Simple theory may explain mysterious dark matter
Washington: One theory suggests that most of the matter in the universe may be made out of particles that possess an unusual, donut-shaped electromagnetic field called an anapole.
Now, a detailed analysis performed by a pair of theoretical physicists at Vanderbilt University has been strengthened this proposal, which endows dark matter particles with a rare form of electromagnetism.
In a new article, physicists Scherrer Professor Robert Scherrer and post-doctoral fellow Chiu Man Ho propose that dark matter, an invisible form of matter that makes up 85 percent of the all the matter in the universe, may be made out of a type of basic particle called the Majorana fermion. The particle`s existence was predicted in the 1930`s but has stubbornly resisted detection.

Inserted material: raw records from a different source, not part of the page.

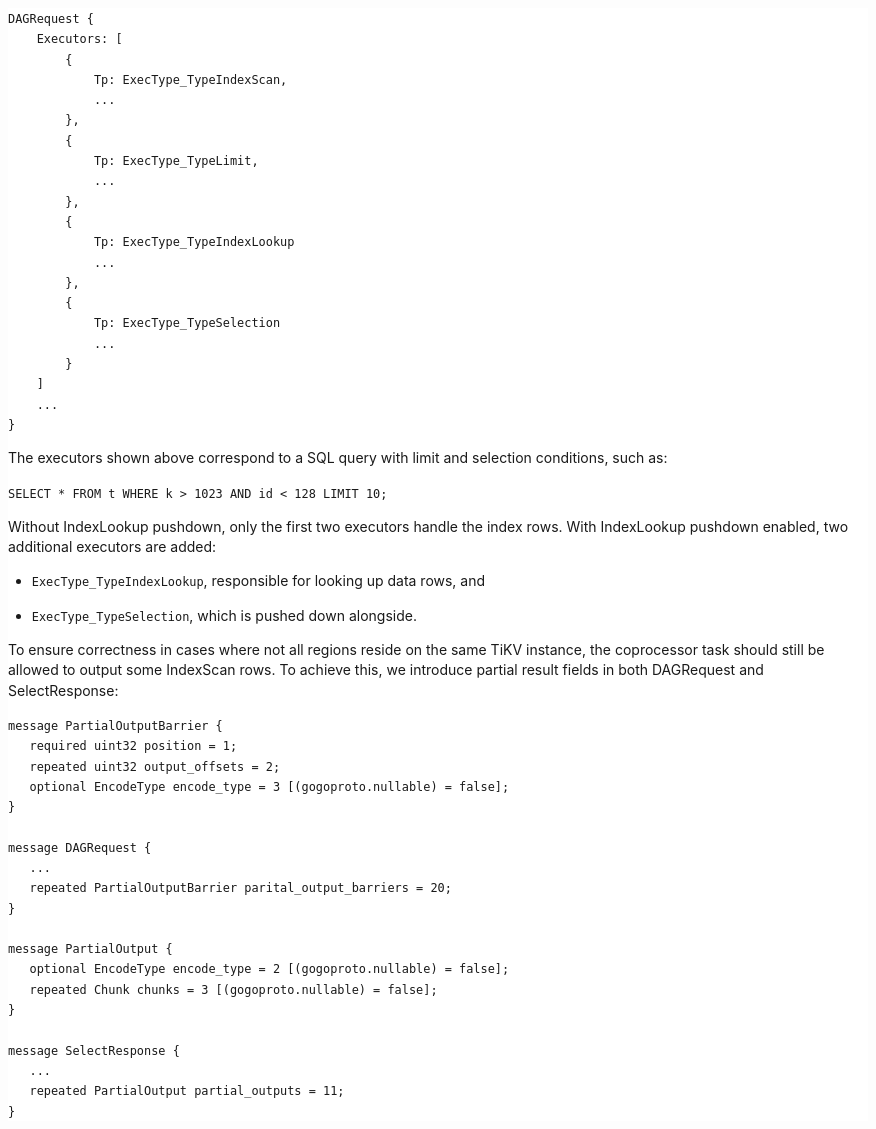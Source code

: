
 ```
DAGRequest {
    Executors: [
        {
            Tp: ExecType_TypeIndexScan,
            ...
        },
        {
            Tp: ExecType_TypeLimit,
            ...
        },
        {
            Tp: ExecType_TypeIndexLookup
            ...
        },
        {
            Tp: ExecType_TypeSelection
            ...
        }
    ]
    ...
}
```

The executors shown above correspond to a SQL query with limit and selection conditions, such as:

```
SELECT * FROM t WHERE k > 1023 AND id < 128 LIMIT 10;
```

Without IndexLookup pushdown, only the first two executors handle the index rows. With IndexLookup pushdown enabled, two additional executors are added:

- `ExecType_TypeIndexLookup`, responsible for looking up data rows, and

- `ExecType_TypeSelection`, which is pushed down alongside.

To ensure correctness in cases where not all regions reside on the same TiKV instance, the coprocessor task should still be allowed to output some IndexScan rows. To achieve this, we introduce partial result fields in both DAGRequest and SelectResponse:

```
message PartialOutputBarrier {
   required uint32 position = 1;
   repeated uint32 output_offsets = 2;
   optional EncodeType encode_type = 3 [(gogoproto.nullable) = false];
}

message DAGRequest {
   ...
   repeated PartialOutputBarrier parital_output_barriers = 20;
}

message PartialOutput {
   optional EncodeType encode_type = 2 [(gogoproto.nullable) = false];
   repeated Chunk chunks = 3 [(gogoproto.nullable) = false];
}

message SelectResponse {
   ...
   repeated PartialOutput partial_outputs = 11;
}
```
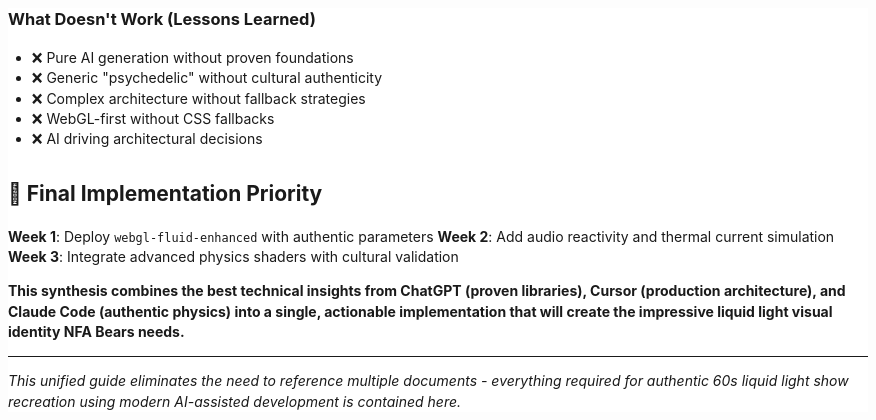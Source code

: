 ### What Doesn't Work (Lessons Learned)
- ❌ Pure AI generation without proven foundations
- ❌ Generic "psychedelic" without cultural authenticity
- ❌ Complex architecture without fallback strategies
- ❌ WebGL-first without CSS fallbacks
- ❌ AI driving architectural decisions

## 🎯 Final Implementation Priority

**Week 1**: Deploy `webgl-fluid-enhanced` with authentic parameters
**Week 2**: Add audio reactivity and thermal current simulation  
**Week 3**: Integrate advanced physics shaders with cultural validation

**This synthesis combines the best technical insights from ChatGPT (proven libraries), Cursor (production architecture), and Claude Code (authentic physics) into a single, actionable implementation that will create the impressive liquid light visual identity NFA Bears needs.**

---

*This unified guide eliminates the need to reference multiple documents - everything required for authentic 60s liquid light show recreation using modern AI-assisted development is contained here.*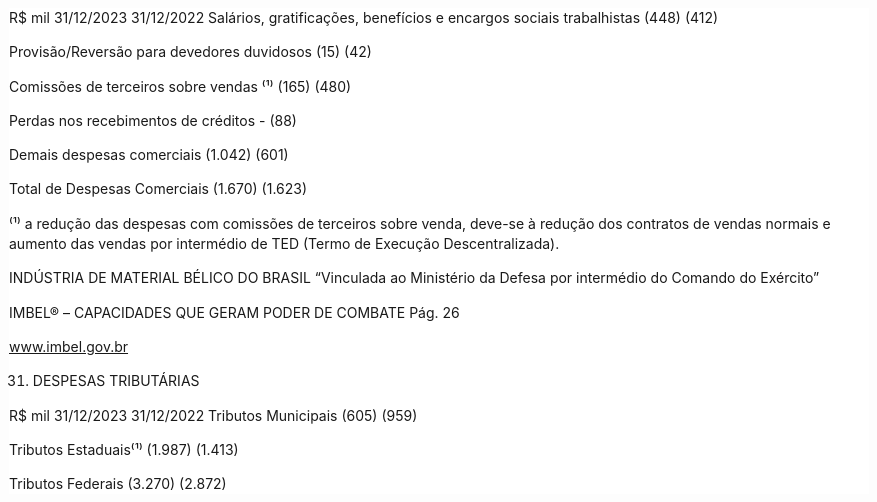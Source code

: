  
R$ mil 
31/12/2023
31/12/2022
Salários, gratificações, benefícios e encargos sociais trabalhistas
                 (448)
(412)
                 
Provisão/Reversão para devedores duvidosos
                   (15)
(42)
                   
Comissões de terceiros sobre vendas ⁽¹⁾ 
                 (165)
(480)
                 
Perdas nos recebimentos de créditos
                    - 
(88)
                   
Demais despesas comerciais
               (1.042)
(601)
                 
Total de Despesas Comerciais
              (1.670)
(1.623)
             
 
⁽¹⁾ a redução das despesas com comissões de terceiros sobre venda, deve-se à redução dos contratos de vendas normais e aumento das vendas por intermédio de TED 
(Termo de Execução Descentralizada).  
 
 
 
 
 

INDÚSTRIA DE MATERIAL BÉLICO DO BRASIL 
“Vinculada ao Ministério da Defesa por intermédio do Comando do Exército” 
 
IMBEL® – CAPACIDADES QUE GERAM PODER DE COMBATE 
                Pág. 26 
 
www.imbel.gov.br 
 
31. DESPESAS TRIBUTÁRIAS 
 
R$ mil
31/12/2023
31/12/2022
Tributos Municipais
                 (605)
(959)
                 
Tributos Estaduais⁽¹⁾
              (1.987)
(1.413)
              
Tributos Federais
              (3.270)
(2.872)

A number of physicists have suggested that dark matter is made from Majorana particles, but Scherrer and Ho have performed detailed calculations that demonstrate that these particles are uniquely suited to possess a rare, donut-shaped type of electromagnetic field called an anapole.
This field gives them properties that differ from those of particles that possess the more common fields possessing two poles (north and south, positive and negative) and explains why they are so difficult to detect.
"Most models for dark matter assume that it interacts through exotic forces that we do not encounter in everyday life. Anapole dark matter makes use of ordinary electromagnetism that you learned about in school - the same force that makes magnets stick to your refrigerator or makes a balloon rubbed on your hair stick to the ceiling," said Scherrer.
"Further, the model makes very specific predictions about the rate at which it should show up in the vast dark matter detectors that are buried underground all over the world. These predictions show that soon the existence of anapole dark matter should either be discovered or ruled out by these experiments," he added.
The article about the research was published online last month by the journal Physics Letters B .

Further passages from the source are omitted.